TASK OBJECTIVE — Read through the lines below and copy the ones holding the string "dubbo".

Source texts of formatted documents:
──────────────────────────────
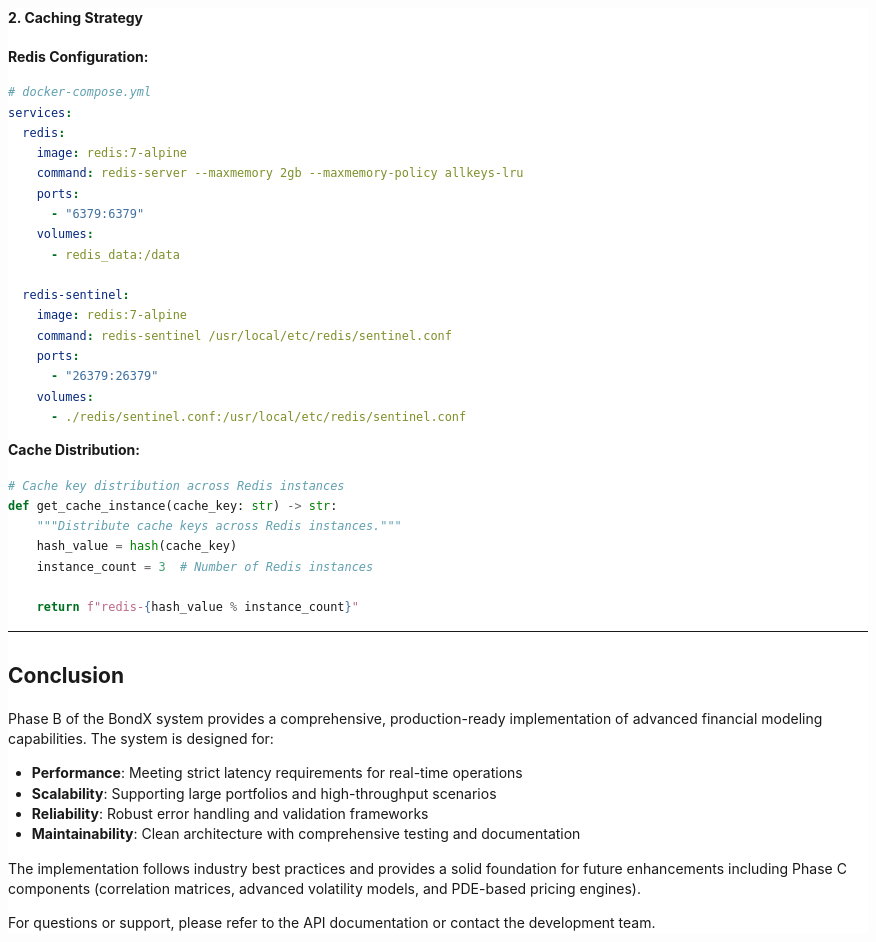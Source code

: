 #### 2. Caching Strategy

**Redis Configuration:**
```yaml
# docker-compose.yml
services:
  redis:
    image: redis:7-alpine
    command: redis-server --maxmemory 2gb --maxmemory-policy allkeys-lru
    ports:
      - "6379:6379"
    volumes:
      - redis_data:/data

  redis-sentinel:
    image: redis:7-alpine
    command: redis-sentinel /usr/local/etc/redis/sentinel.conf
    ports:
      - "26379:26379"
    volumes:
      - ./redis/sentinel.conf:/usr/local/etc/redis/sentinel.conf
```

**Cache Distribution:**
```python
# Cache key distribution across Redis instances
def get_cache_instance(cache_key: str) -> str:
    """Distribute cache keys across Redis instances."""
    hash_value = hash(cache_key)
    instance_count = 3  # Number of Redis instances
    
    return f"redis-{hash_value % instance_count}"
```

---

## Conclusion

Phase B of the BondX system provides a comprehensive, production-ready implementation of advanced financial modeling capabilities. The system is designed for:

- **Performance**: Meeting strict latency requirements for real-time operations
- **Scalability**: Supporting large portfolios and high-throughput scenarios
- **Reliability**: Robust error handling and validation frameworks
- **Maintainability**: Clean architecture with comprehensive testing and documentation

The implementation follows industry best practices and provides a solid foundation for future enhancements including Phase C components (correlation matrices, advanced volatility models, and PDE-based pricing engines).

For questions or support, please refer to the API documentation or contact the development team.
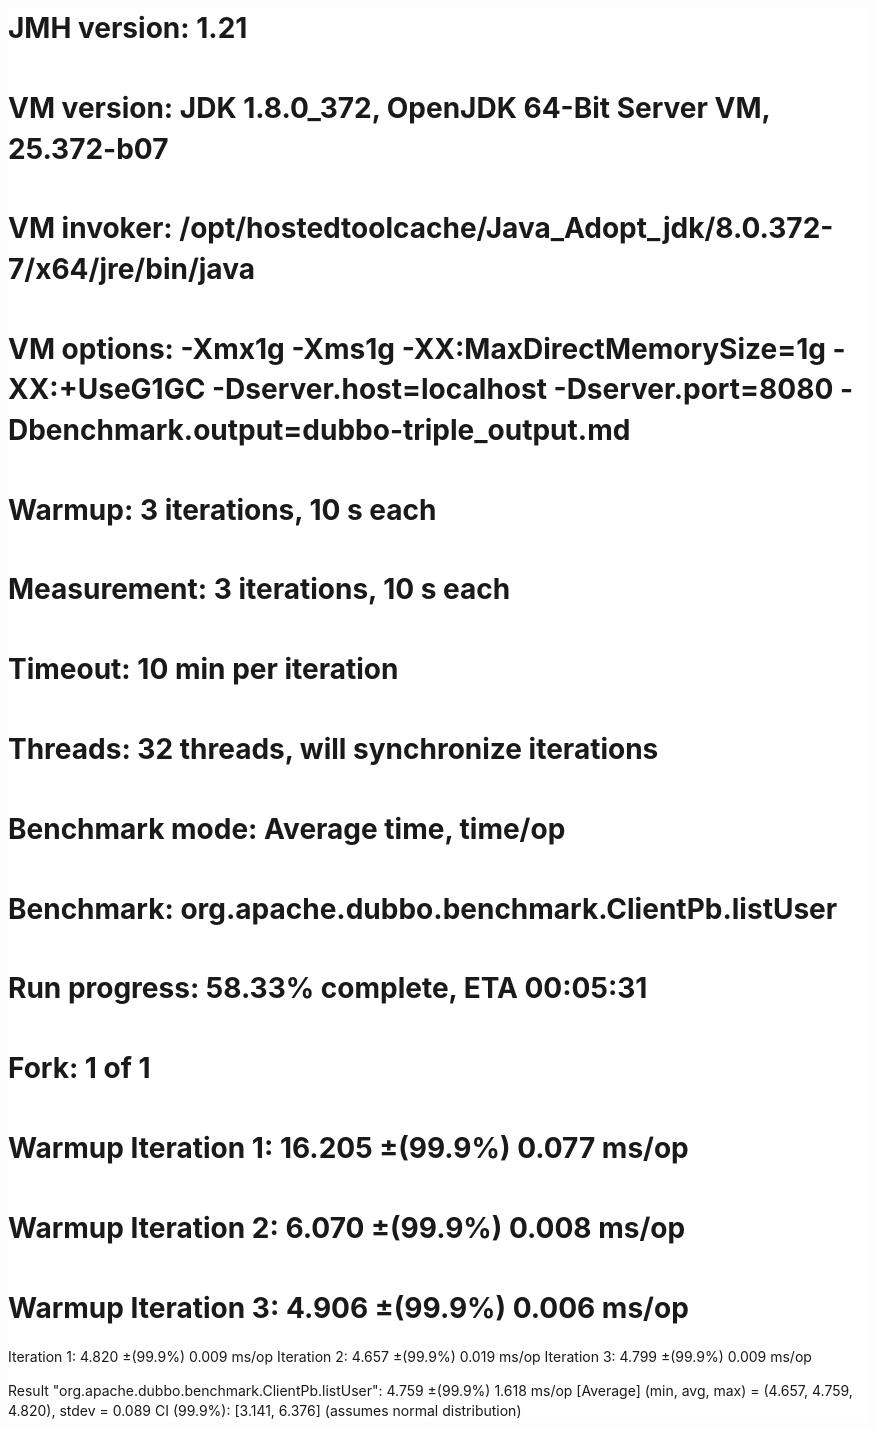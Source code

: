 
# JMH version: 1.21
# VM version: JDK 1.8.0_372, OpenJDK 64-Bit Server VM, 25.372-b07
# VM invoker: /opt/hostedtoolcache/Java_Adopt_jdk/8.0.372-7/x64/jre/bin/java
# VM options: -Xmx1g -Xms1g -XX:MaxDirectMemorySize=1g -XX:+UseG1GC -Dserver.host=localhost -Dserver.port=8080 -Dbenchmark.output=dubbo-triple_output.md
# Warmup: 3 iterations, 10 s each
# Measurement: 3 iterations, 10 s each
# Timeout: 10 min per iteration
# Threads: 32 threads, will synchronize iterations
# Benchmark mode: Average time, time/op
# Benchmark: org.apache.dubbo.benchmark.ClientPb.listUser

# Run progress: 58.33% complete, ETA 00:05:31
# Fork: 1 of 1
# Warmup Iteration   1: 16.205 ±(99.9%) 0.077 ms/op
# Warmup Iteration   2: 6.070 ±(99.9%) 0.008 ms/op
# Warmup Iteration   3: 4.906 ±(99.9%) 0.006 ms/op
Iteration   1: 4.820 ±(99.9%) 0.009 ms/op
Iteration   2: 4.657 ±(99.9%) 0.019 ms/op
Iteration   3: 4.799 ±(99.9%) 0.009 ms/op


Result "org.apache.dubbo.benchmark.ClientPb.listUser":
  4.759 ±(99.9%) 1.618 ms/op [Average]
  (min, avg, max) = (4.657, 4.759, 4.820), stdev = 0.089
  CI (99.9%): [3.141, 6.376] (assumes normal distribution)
──────────────────────────────
REPLY —
# VM options: -Xmx1g -Xms1g -XX:MaxDirectMemorySize=1g -XX:+UseG1GC -Dserver.host=localhost -Dserver.port=8080 -Dbenchmark.output=dubbo-triple_output.md
# Benchmark: org.apache.dubbo.benchmark.ClientPb.listUser
Result "org.apache.dubbo.benchmark.ClientPb.listUser":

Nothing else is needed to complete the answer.